Editor's comment

Randall writes of Condorcet:
"Forced to flee for his life, to lie hidden in a back room of an eating
house, and finally to take his own life that he might escape the guillotine...
he was capable of utterly forgetting his own fate in the wonderous new vision
of progress for the whole human race...

He spent his time composing the most sublimely confident book that has ever been written, the "History of the Progress of the Human Spirit."


Randall,Jr., John Herman, The Making of the Modern Mind, 1940 Columbia University Press, New York [abridged— 790 words] [abstract– 170 words] — the idea that reason and science will make human progress inevitable

The men of the Enlightenment hoped and expected to bring about the ideal society of mankind based on progress through education…

The ancient world seems to have had no conception progress. Greeks and Romans looked back rather to a Golden Age from which man had degenerated and the Middle Ages were preoccupied with thoughts of the next world.

It was Fontenelle who instilled the eighteenth-century faith in progress.
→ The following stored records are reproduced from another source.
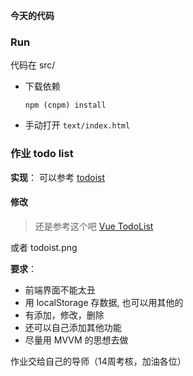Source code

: **今天的代码**
### Run

代码在 src/

+ 下载依赖
   
    ``` npm (cnpm) install ```

+ 手动打开 `text/index.html`

### 作业  todo list

**实现**： 可以参考 [todoist](https://todoist.com)

#### 修改

> 还是参考这个吧 [Vue TodoList](https://cn.vuejs.org/v2/examples/todomvc.html)


或者 todoist.png

**要求**： 

+ 前端界面不能太丑
+ 用 localStorage 存数据, 也可以用其他的
+ 有添加，修改，删除
+ 还可以自己添加其他功能
+ 尽量用 MVVM 的思想去做

作业交给自己的导师（14周考核，加油各位）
It was from science and reason that he hoped that Europe would not only equal but far surpass antiquity.
So long as men continue to accumulate knowledge, progress will be as inevitable as the growth of a tree; nor is there any reason to look for its cessation.

Condorcet summed up the hopes and the confidence of the whole age when he wrote: “There is no limit set to the perfecting of the powers of man… it will never go backward; at least, so long as the earth occupies the same place in the system of the universe.”